[GIVEN DATA Boundary: Start]

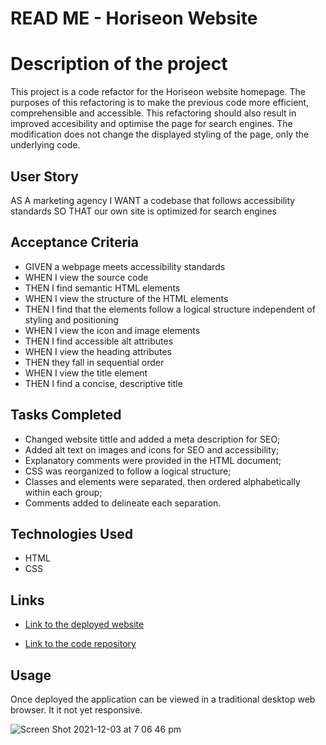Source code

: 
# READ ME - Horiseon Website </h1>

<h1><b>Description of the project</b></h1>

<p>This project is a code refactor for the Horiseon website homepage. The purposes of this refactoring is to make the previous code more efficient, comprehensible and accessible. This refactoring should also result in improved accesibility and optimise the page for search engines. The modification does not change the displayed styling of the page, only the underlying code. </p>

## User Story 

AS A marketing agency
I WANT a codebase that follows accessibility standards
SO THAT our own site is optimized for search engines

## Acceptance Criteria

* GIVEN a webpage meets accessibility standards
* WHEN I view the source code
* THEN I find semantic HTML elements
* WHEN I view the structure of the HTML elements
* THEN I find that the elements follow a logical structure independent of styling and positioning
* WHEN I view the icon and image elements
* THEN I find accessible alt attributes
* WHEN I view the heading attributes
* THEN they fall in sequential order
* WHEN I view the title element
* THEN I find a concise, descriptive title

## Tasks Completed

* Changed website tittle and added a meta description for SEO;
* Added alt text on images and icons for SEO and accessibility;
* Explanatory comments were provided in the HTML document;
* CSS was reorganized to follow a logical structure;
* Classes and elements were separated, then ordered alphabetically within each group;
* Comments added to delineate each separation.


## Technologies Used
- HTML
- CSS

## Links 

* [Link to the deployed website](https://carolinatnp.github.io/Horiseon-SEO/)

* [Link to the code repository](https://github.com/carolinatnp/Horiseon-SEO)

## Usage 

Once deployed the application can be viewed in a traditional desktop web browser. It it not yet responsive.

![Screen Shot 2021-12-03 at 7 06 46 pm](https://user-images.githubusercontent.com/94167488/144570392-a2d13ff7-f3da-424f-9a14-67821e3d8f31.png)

[GIVEN DATA Boundary: End]
[GIVEN DATA Boundary: Start]

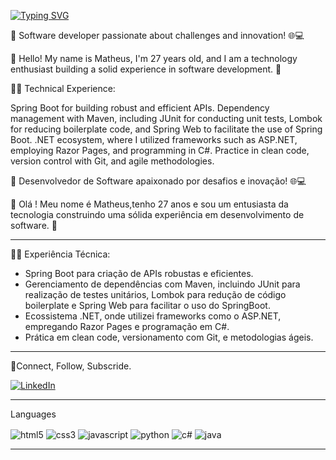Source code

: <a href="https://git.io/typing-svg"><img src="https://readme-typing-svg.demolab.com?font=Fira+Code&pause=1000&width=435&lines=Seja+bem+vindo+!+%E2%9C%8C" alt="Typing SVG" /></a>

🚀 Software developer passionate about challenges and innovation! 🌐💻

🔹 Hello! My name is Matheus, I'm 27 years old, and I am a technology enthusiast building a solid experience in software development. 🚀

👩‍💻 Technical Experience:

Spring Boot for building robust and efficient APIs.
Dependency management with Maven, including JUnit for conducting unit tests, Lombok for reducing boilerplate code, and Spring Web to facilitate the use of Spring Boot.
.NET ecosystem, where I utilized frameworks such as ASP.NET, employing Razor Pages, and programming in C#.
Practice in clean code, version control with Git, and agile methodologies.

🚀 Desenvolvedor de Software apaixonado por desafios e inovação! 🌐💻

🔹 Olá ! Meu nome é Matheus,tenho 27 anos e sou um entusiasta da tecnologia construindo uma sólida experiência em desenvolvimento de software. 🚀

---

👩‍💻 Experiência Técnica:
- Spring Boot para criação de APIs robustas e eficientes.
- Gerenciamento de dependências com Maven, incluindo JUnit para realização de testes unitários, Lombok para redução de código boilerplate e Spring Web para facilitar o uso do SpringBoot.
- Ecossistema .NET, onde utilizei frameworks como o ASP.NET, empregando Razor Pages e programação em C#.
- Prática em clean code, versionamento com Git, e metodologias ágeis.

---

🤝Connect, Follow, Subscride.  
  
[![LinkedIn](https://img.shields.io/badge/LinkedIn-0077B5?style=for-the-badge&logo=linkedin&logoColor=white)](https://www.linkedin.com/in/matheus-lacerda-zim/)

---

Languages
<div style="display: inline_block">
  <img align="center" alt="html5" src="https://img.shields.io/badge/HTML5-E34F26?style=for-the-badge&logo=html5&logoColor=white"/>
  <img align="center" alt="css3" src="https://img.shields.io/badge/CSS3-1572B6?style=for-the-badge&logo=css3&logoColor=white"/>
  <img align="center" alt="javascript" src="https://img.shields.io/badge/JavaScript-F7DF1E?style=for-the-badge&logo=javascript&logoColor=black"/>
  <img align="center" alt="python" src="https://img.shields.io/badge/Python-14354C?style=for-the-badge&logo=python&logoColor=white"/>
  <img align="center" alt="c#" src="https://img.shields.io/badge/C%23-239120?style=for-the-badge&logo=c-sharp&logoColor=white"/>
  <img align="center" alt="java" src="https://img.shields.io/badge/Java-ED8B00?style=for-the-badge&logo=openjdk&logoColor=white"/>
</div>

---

[GIVEN DATA Boundary: End]
[GIVEN DATA Boundary: Start]

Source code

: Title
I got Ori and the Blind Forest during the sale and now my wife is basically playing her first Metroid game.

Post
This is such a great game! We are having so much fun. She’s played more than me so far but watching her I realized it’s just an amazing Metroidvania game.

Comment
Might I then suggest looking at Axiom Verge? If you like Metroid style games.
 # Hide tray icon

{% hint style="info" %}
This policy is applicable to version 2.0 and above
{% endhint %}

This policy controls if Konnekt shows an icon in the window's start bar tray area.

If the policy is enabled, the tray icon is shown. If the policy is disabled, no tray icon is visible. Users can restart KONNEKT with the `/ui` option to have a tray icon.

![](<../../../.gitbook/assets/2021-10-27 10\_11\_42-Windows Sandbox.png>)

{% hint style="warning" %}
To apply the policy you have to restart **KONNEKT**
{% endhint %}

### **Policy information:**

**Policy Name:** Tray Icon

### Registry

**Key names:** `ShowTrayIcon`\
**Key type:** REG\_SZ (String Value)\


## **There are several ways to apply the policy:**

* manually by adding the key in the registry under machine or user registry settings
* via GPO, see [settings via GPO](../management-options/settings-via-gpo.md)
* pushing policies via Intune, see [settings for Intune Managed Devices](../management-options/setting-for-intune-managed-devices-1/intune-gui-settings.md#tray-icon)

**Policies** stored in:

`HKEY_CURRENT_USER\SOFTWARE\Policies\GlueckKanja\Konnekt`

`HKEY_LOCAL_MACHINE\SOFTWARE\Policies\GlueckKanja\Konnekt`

[GIVEN DATA Boundary: End]

| THE PROBLEM |
Lines with "accessibility" in them are what the answer must contain; copy each from the records above.

| EXPECTED ANSWER |
I WANT a codebase that follows accessibility standards
* GIVEN a webpage meets accessibility standards
* Added alt text on images and icons for SEO and accessibility;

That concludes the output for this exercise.